**WHAT IS BEING ASKED**
Your answer should repeat every line of the records below in which the word "includegraphics" appears.
::: GIVEN RECORDS
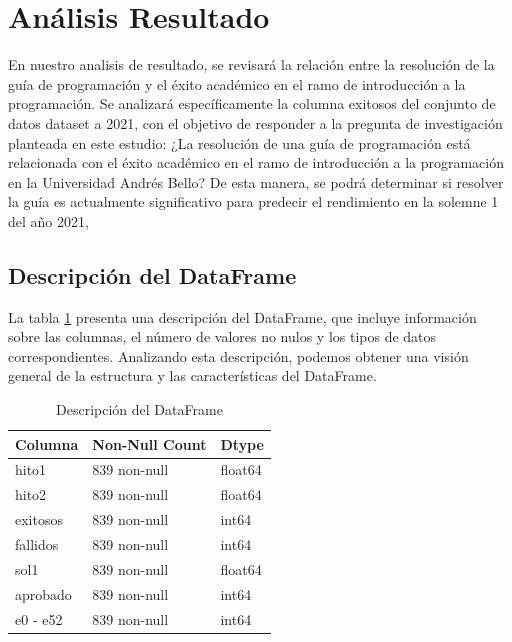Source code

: \hypertarget{analisis_resultado}{%
    \section{Análisis Resultado}\label{Análisis Resultado}}

En nuestro analisis de resultado, se revisará la relación entre la resolución de la guía de programación y el éxito académico en el ramo de introducción a la programación. Se analizará específicamente la columna exitosos del conjunto de datos dataset a 2021, con el objetivo de responder a la pregunta de investigación planteada en este estudio: ¿La resolución de una guía de programación está relacionada con el éxito académico en el ramo de introducción a la programación en la Universidad Andrés Bello? De esta manera, se podrá determinar si resolver la guía es actualmente significativo para predecir el rendimiento en la solemne 1 del año 2021,

\subsection{Descripción del DataFrame}

La tabla \ref{tab:descripcion_dataframe} presenta una descripción del DataFrame, que incluye información sobre las columnas, el número de valores no nulos y los tipos de datos correspondientes. Analizando esta descripción, podemos obtener una visión general de la estructura y las características del DataFrame.

\begin{table}[H]
    \centering
    \caption{Descripción del DataFrame}
    \begin{tabular}{lll}
        \hline
        \textbf{Columna} & \textbf{Non-Null Count} & \textbf{Dtype} \\
        \hline
        hito1            & 839 non-null            & float64        \\
        hito2            & 839 non-null            & float64        \\
        exitosos         & 839 non-null            & int64          \\
        fallidos         & 839 non-null            & int64          \\
        sol1             & 839 non-null            & float64        \\
        aprobado         & 839 non-null            & int64          \\
        e0 - e52         & 839 non-null            & int64          \\
        \hline
    \end{tabular}%
    \label{tab:descripcion_dataframe}%
\end{table}%

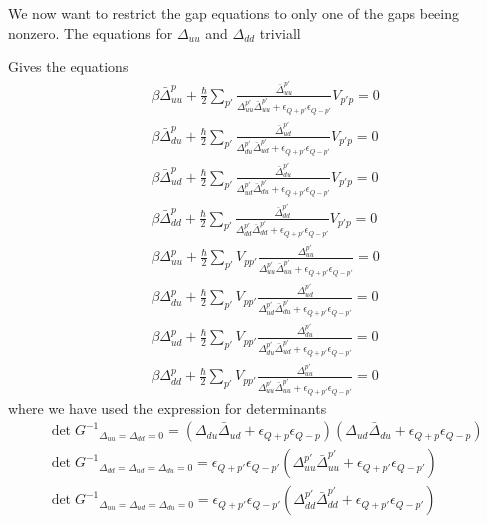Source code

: \documentclass{article}
\begin{document}
We now want to restrict the gap equations to only one of the gaps beeing nonzero. The equations for $\Delta_{uu}$ and $\Delta_{dd}$ triviall

Gives the equations
\begin{align}
     &\beta{\bar{\Delta}}_{uu}^{p} + \frac{\hbar}{2} \sum_{p'} \frac{\bar{\Delta}_{uu}^{p'}}{\Delta_{uu}^{p'} \bar{\Delta}_{uu}^{p'} + \epsilon_{Q+p'} \epsilon_{Q-p'}} V_{p'p}  = 0\nonumber\\
     &\beta \bar{\Delta}_{du}^p + \frac{\hbar}{2} \sum_{p'} \frac{\bar{\Delta}_{ud}^{p'}}{\Delta_{du}^{p'} \bar{\Delta}_{ud}^{p'} + \epsilon_{Q+p'} \epsilon_{Q-p'}}  V_{p'p}  = 0\nonumber\\
     &\beta \bar{\Delta}^{p}_{ud} + \frac{\hbar}{2} \sum_{p'} \frac{\bar{\Delta}_{du}^{p'}}{\Delta_{ud}^{p'} \bar{\Delta}_{du}^{p'} + \epsilon_{Q+p'} \epsilon_{Q-p'}}  V_{p'p} = 0 \nonumber \\
     &\beta{\bar{\Delta}}_{dd}^{p} + \frac{\hbar}{2} \sum_{p'} \frac{\bar{\Delta}_{dd}^{p'}}{\Delta_{dd}^{p'} \bar{\Delta}_{dd}^{p'} + \epsilon_{Q+p'} \epsilon_{Q-p'}}  V_{p'p}  = 0\nonumber \\
     &\beta \Delta_{uu}^p + \frac{\hbar}{2} \sum_{p'} V_{pp'} \frac{\Delta^{p'}_{uu}}{\Delta^{p'}_{uu} \bar{\Delta}^{p'}_{uu} + \epsilon_{Q+p'} \epsilon_{Q-p'}} = 0\nonumber \\
     &\beta \Delta_{du}^p + \frac{\hbar}{2} \sum_{p'} V_{pp'} \frac{\Delta^{p'}_{ud}}{\Delta^{p'}_{ud} \bar{\Delta}^{p'}_{du} + \epsilon_{Q+p'} \epsilon_{Q-p'}} = 0 \nonumber \\
     &\beta \Delta_{ud}^p + \frac{\hbar}{2} \sum_{p'} V_{pp'} \frac{\Delta^{p'}_{du}}{\Delta^{p'}_{du} \bar{\Delta}^{p'}_{ud} + \epsilon_{Q+p'} \epsilon_{Q-p'}} = 0\nonumber \\
     &\beta \Delta_{dd}^p + \frac{\hbar}{2} \sum_{p'} V_{pp'} \frac{\Delta^{p'}_{uu}}{\Delta^{p'}_{uu} \bar{\Delta}^{p'}_{uu} + \epsilon_{Q+p'} \epsilon_{Q-p'}} = 0
\label{gap equations}
\end{align}
where we have used the expression for determinants
\begin{align}
&\det{G^{-1}}_{\Delta_{uu} = \Delta_{dd} = 0} = \left(\Delta_{du} \bar{\Delta}_{ud} + \epsilon_{Q+p} \epsilon_{Q-p}\right) \left(\Delta_{ud} \bar{\Delta}_{du} + \epsilon_{Q+p} \epsilon_{Q-p}\right) \nonumber \\
%
&\det{G^{-1}}_{\Delta_{dd} = \Delta_{ud}  = \Delta_{du} = 0} = \epsilon_{Q+p'} \epsilon_{Q-p'} \left( \Delta^{p'}_{uu} \bar{\Delta}^{p'}_{uu} + \epsilon_{Q+p'} \epsilon_{Q-p'}\right)\label{determinants}\\
%
&\det{G^{-1}}_{\Delta_{uu} = \Delta_{ud}  = \Delta_{du} = 0} = \epsilon_{Q+p'} \epsilon_{Q-p'} \left( \Delta^{p'}_{dd} \bar{\Delta}^{p'}_{dd} + \epsilon_{Q+p'} \epsilon_{Q-p'}\right)\nonumber
\end{align}
\end{document}
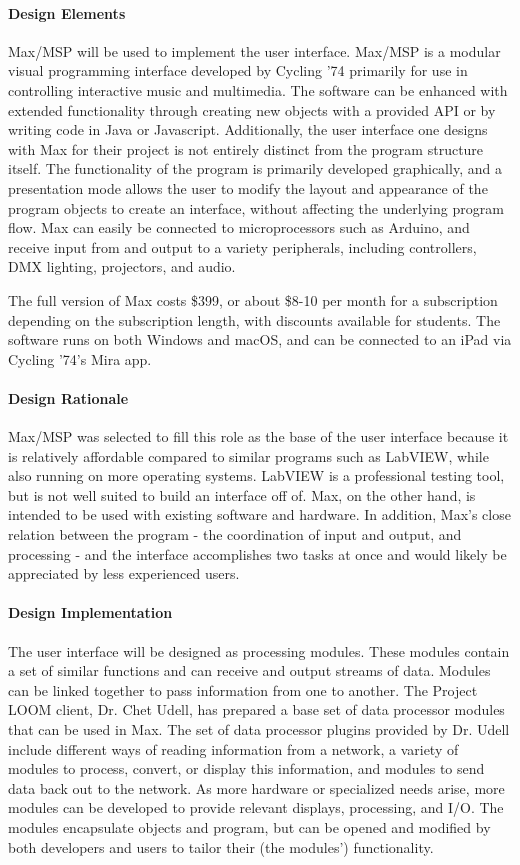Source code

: \documentclass[onecolumn, draftclsnofoot,10pt, compsoc]{IEEEtran}
\begin{document}
\paragraph{Design Elements}
Max/MSP will be used to implement the user interface. Max/MSP is a modular visual programming interface developed by Cycling '74 primarily for use in controlling interactive music and multimedia. The software can be enhanced with extended functionality through creating new objects with a provided API or by writing code in Java or Javascript. Additionally, the user interface one designs with Max for their project is not entirely distinct from the program structure itself. The functionality of the program is primarily developed graphically, and a presentation mode allows the user to modify the layout and appearance of the program objects to create an interface, without affecting the underlying program flow. Max can easily be connected to microprocessors such as Arduino, and receive input from and output to a variety peripherals, including controllers, DMX lighting, projectors, and audio. \cite{max}

The full version of Max costs \$399, or about \$8-10 per month for a subscription depending on the subscription length, with discounts available for students. The software runs on both Windows and macOS, and can be connected to an iPad via Cycling '74's Mira app. \cite{buymax}

\paragraph{Design Rationale}
Max/MSP was selected to fill this role as the base of the user interface because it is relatively affordable compared to similar programs such as LabVIEW, while also running on more operating systems. LabVIEW is a professional testing tool, but is not well suited to build an interface off of. Max, on the other hand, is intended to be used with existing software and hardware. In addition, Max's close relation between the program - the coordination of input and output, and processing - and the interface accomplishes two tasks at once and would likely be appreciated by less experienced users.

\paragraph{Design Implementation}
The user interface will be designed as processing modules. These modules contain a set of similar functions and can receive and output streams of data. Modules can be linked together to pass information from one to another. The Project LOOM client, Dr. Chet Udell, has prepared a base set of data processor modules that can be used in Max. The set of data processor plugins provided by Dr. Udell include different ways of reading information from a network, a variety of modules to process, convert, or display this information, and modules to send data back out to the network. As more hardware or specialized needs arise, more modules can be developed to provide relevant displays, processing, and I/O. The modules encapsulate objects and program, but can be opened and modified by both developers and users to tailor their (the modules') functionality.
\end{document}
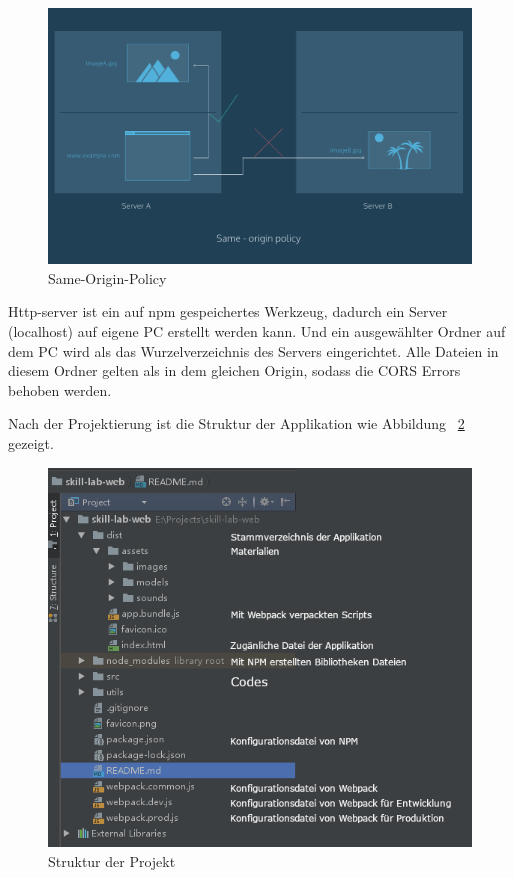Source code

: \begin{figure}[ht]
\centering
\includegraphics[width=\textwidth]{images/sameOrigin.png}
\caption[Same-Origin-Policy]{Same-Origin-Policy}
\label{fig:Same-Origin-Policy}
\end{figure}
 
 Http-server ist ein auf npm gespeichertes Werkzeug, dadurch ein Server (localhost) auf eigene PC erstellt werden kann. Und ein ausgewählter Ordner auf dem PC wird als das Wurzelverzeichnis des Servers eingerichtet. Alle Dateien in diesem Ordner gelten als in dem gleichen Origin, sodass die CORS Errors behoben werden.
 
 Nach der Projektierung ist die Struktur der Applikation wie Abbildung ~\ref{fig:projektStruktur} gezeigt.
 
\begin{figure}[ht]
\centering
\includegraphics[width=\textwidth]{images/projektSturktur.png}
\caption[Struktur der Projekt]{Struktur der Projekt}
\label{fig:projektStruktur} 
\end{figure}
 
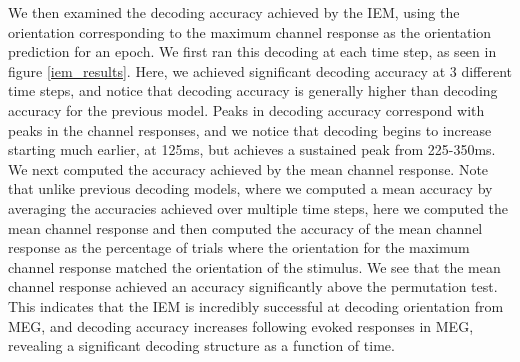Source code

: \documentclass[../main.tex]{subfiles}
\begin{document}
We then examined the decoding accuracy achieved by the IEM, using the orientation corresponding to the maximum channel response as the orientation prediction for an epoch. We first ran this decoding at each time step, as seen in figure \ref{iem_results}. Here, we achieved significant decoding accuracy at 3 different time steps, and notice that decoding accuracy is generally higher than decoding accuracy for the previous model. Peaks in decoding accuracy correspond with peaks in the channel responses, and we notice that decoding begins to increase starting much earlier, at 125ms, but achieves a sustained peak from 225-350ms. We next computed the accuracy achieved by the mean channel response. Note that unlike previous decoding models, where we computed a mean accuracy by averaging the accuracies achieved over multiple time steps, here we computed the mean channel response and then computed the accuracy of the mean channel response as the percentage of trials where the orientation for the maximum channel response matched the orientation of the stimulus. We see that the mean channel response achieved an accuracy significantly above the permutation test. This indicates that the IEM is incredibly successful at decoding orientation from MEG, and decoding accuracy increases following evoked responses in MEG, revealing a significant decoding structure as a function of time.
\end{document}
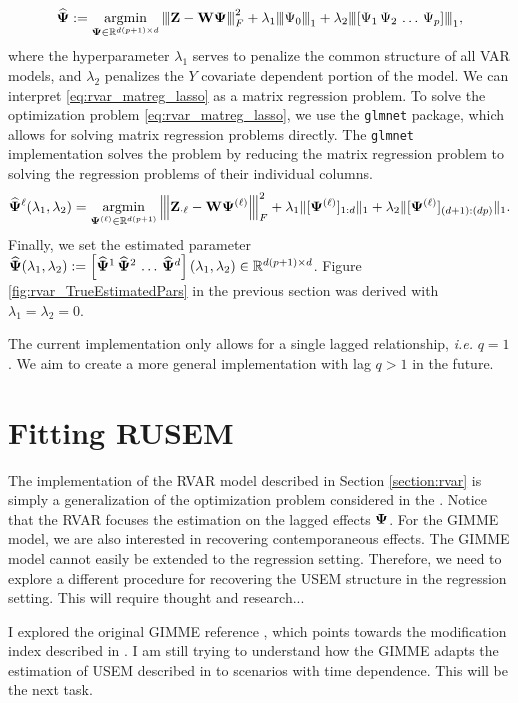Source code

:\begin{equation}\label{eq:rvar_matreg_lasso}
	\widehat{\bm{\Psi}} := \mathop{\mathrm{argmin}}_{\bm{\Psi}\in \mathbb{R}^{d (p+1) \times d}} {\left\vert\kern-0.25ex\left\vert\kern-0.25ex\left\vert  \mathbf{Z} - \mathbf{W} \bm{\Psi}  \right\vert\kern-0.25ex\right\vert\kern-0.25ex\right\vert}_{F}^2 + \lambda_1 {\left\vert\kern-0.25ex\left\vert\kern-0.25ex\left\vert \Psi_{0} \right\vert\kern-0.25ex\right\vert\kern-0.25ex\right\vert}_1 +  \lambda_2 {\left\vert\kern-0.25ex\left\vert\kern-0.25ex\left\vert [\Psi_1 \, \Psi_2 \, \ldots \, \Psi_p] \right\vert\kern-0.25ex\right\vert\kern-0.25ex\right\vert}_1,
\end{equation}
where the hyperparameter $\lambda_1$ serves to penalize the common structure of all VAR models, and $\lambda_2$ penalizes the $Y$ covariate dependent portion of the model. We can interpret \eqref{eq:rvar_matreg_lasso} as a matrix regression problem. To solve the optimization problem \eqref{eq:rvar_matreg_lasso}, we use the \texttt{glmnet} package, which allows for solving matrix regression problems directly. The \texttt{glmnet} implementation  solves the problem by reducing the matrix regression problem to solving the regression problems of their individual columns.  
\begin{equation*}
	\widehat{\bm{\Psi}}^{\ell}(\lambda_1,\lambda_2) = \mathop{\mathrm{argmin}}_{\bm{\Psi}^{(\ell)} \in \mathbb{R}^{d (p+1)}} {\left\vert\kern-0.25ex\left\vert\kern-0.25ex\left\vert  \mathbf{Z}_{\cdot \ell} - \mathbf{W} \bm{\Psi}^{(\ell)}  \right\vert\kern-0.25ex\right\vert\kern-0.25ex\right\vert}_{F}^2 + \lambda_1 \|{[\bm{\Psi}^{(\ell)}]_{1:d}}\|_1 +  \lambda_2 \|{[\bm{\Psi}^{(\ell)}]_{(d+1):(dp)}}\|_1.
\end{equation*}
Finally, we set the estimated parameter $\widehat{\bm{\Psi}}(\lambda_1,\lambda_2) := \left[\widehat{\bm{\Psi}}^{1}\, \widehat{\bm{\Psi}}^{2}\,\ldots \, \widehat{\bm{\Psi}}^{d}\right](\lambda_1,\lambda_2)\in\mathbb{R}^{d(p+1)\times d}$. Figure \ref{fig:rvar_TrueEstimatedPars} in the previous section was derived with $\lambda_1 = \lambda_2 = 0$.

The current implementation only allows for a single lagged relationship, \textit{i.e.} $q = 1$. We aim to create a more general implementation with lag $q> 1$ in the future.

\section{Fitting RUSEM}


The implementation of the RVAR model described in Section \ref{section:rvar} is simply a generalization of the optimization problem considered in the \citet{fisher2022penalized}. Notice that the RVAR focuses the estimation on the lagged effects $\bm{\Psi}$. For the GIMME model, we are also interested in recovering contemporaneous effects. The GIMME model cannot easily be extended to the regression setting. Therefore, we need to explore a different procedure for recovering the USEM structure in the regression setting. This will require thought and research...

I explored the original GIMME reference \citet{gates2012group}, which points towards the modification index described in \citet{sorbom1989model}. I am still trying to understand how the GIMME adapts the estimation of USEM described in \citet{sorbom1989model} to scenarios with time dependence. This will be the next task.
::::::
**REPLY TO THE EXERCISE**
\includegraphics[width=\textwidth]{images/sameOrigin.png}
\includegraphics[width=\textwidth]{images/projektSturktur.png}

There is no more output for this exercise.